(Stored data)
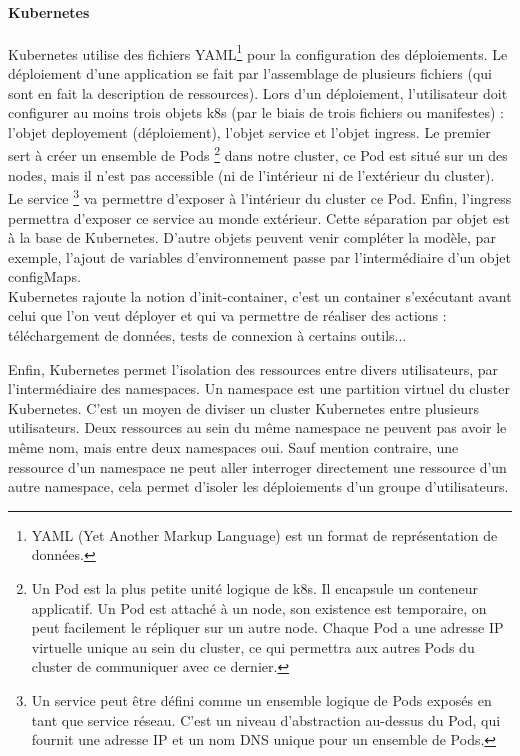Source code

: \documentclass[11pt,fleqn]{book} %
\begin{document}
\paragraph{Kubernetes}
Kubernetes utilise des fichiers YAML\footnote{YAML (Yet Another Markup Language) est un format de représentation de données.} pour la configuration des déploiements. Le déploiement d'une application se fait par l'assemblage de plusieurs fichiers (qui sont en fait la description de ressources). Lors d'un déploiement, l'utilisateur doit configurer au moins trois objets k8s (par le biais de trois fichiers ou manifestes) : l'objet deployement (déploiement), l'objet service et l'objet ingress. Le premier sert à créer un ensemble de Pods \footnote{Un Pod est la plus petite unité logique de k8s. Il encapsule un conteneur applicatif. Un Pod est attaché à un node, son existence est temporaire, on peut facilement le répliquer sur un autre node. Chaque Pod a une adresse IP virtuelle unique au sein du cluster, ce qui permettra aux autres Pods du cluster de communiquer avec ce dernier.} dans notre cluster, ce Pod est situé sur un des nodes, mais il n'est pas accessible (ni de l'intérieur ni de l'extérieur du cluster). Le service \footnote{Un service peut être défini comme un ensemble logique de Pods exposés en tant que service réseau. C'est un niveau d'abstraction au-dessus du Pod, qui fournit une adresse IP et un nom DNS unique pour un ensemble de Pods.} va permettre d'exposer à l'intérieur du cluster ce Pod. Enfin, l'ingress permettra d'exposer ce service au monde extérieur. Cette séparation par objet est à la base de Kubernetes. D'autre objets peuvent venir compléter la modèle, par exemple, l'ajout de variables d'environnement passe par l'intermédiaire d'un objet configMaps.\\

Kubernetes rajoute la notion d'init-container, c'est un container s'exécutant avant celui que l'on veut déployer et qui va permettre de réaliser des actions : téléchargement de données, tests de connexion à certains outils... \newline


Enfin, Kubernetes permet l'isolation des ressources entre divers utilisateurs, par l'intermédiaire des namespaces. Un namespace est une partition virtuel du cluster Kubernetes. C’est un moyen de diviser un cluster Kubernetes entre plusieurs utilisateurs. Deux ressources au sein du même namespace ne peuvent pas avoir le même nom, mais entre deux namespaces oui. Sauf mention contraire, une ressource d’un namespace ne peut aller interroger directement une ressource d’un autre namespace, cela permet d’isoler les déploiements d’un groupe d’utilisateurs.
\end{document}
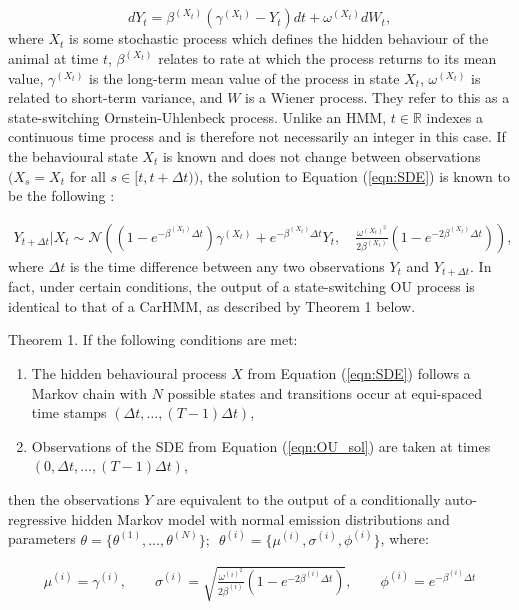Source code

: \begin{equation}
    \label{eqn:SDE}
    dY_t = \beta^{(X_t)}(\gamma^{(X_t)} - Y_t)dt + \omega^{(X_t)} dW_t,
\end{equation}
%
where $X_t$ is some stochastic process which defines the hidden behaviour of the animal at time $t$, $\beta^{(X_t)}$ relates to rate at which the process returns to its mean value, $\gamma^{(X_t)}$ is the long-term mean value of the process in state $X_t$, $\omega^{(X_t)}$ is related to short-term variance, and $W$ is a Wiener process. They refer to this as a state-switching Ornstein-Uhlenbeck process. Unlike an HMM, $t \in \mathbb{R}$ indexes a continuous time process and is therefore not necessarily an integer in this case. If the behavioural state $X_t$ is known and does not change between observations $\Big(X_s = X_t$ for all $s \in [t,t+\Delta t)\Big)$, the solution to Equation (\ref{eqn:SDE}) is known to be the following \citep{Michelot:2019}:

\begin{align}
    Y_{t+\Delta t} | X_{t} \sim \mathcal{N}\left((1-e^{-\beta^{(X_t)}\Delta t})\gamma^{(X_t)} + e^{-\beta^{(X_t)}\Delta t} Y_t,\quad \frac{\omega^{(X_t)^2}}{2\beta^{(X_t)}} (1-e^{-2\beta^{(X_t)}\Delta t})\right),
    \label{eqn:OU_sol}
\end{align}
%
where $\Delta t$ is the time difference between any two observations $Y_t$ and $Y_{t+\Delta t}$. In fact, under certain conditions, the output of a state-switching OU process is identical to that of a CarHMM, as described by Theorem 1 below.

\begin{theorem}{Theorem 1.}{}%
If the following conditions are met:
\begin{enumerate}
    \item The hidden behavioural process $X$ from Equation (\ref{eqn:SDE}) follows a Markov chain with $N$ possible states and transitions occur at equi-spaced time stamps $\left(\Delta t, \ldots, (T-1)\Delta t\right)$,
    
    \item Observations of the SDE from Equation (\ref{eqn:OU_sol}) are taken at times $\left(0, \Delta t, \ldots, (T-1)\Delta t\right)$,
\end{enumerate}
then the observations $Y$ are equivalent to the output of a conditionally auto-regressive hidden Markov model with normal emission distributions and parameters $\theta = \{\theta^{(1)}, \ldots, \theta^{(N)}\}; \enspace \theta^{(i)} = \{\mu^{(i)},\sigma^{(i)},\phi^{(i)}\}$, where:

\begin{align}
\mu^{(i)} = \gamma^{(i)}, \qquad \sigma^{(i)} = \sqrt{\frac{\omega^{(i)^2}}{2\beta^{(i)}} (1-e^{-2\beta^{(i)}\Delta t})}, \qquad \phi^{(i)} = e^{-\beta^{(i)}\Delta t} \label{eqn:CarHMM_to_OU}
\end{align}

\end{theorem}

▸ What is expected
Some lines above may contain the string "output". State how many of them the records have, and nothing more.

▸ Solution to this task
2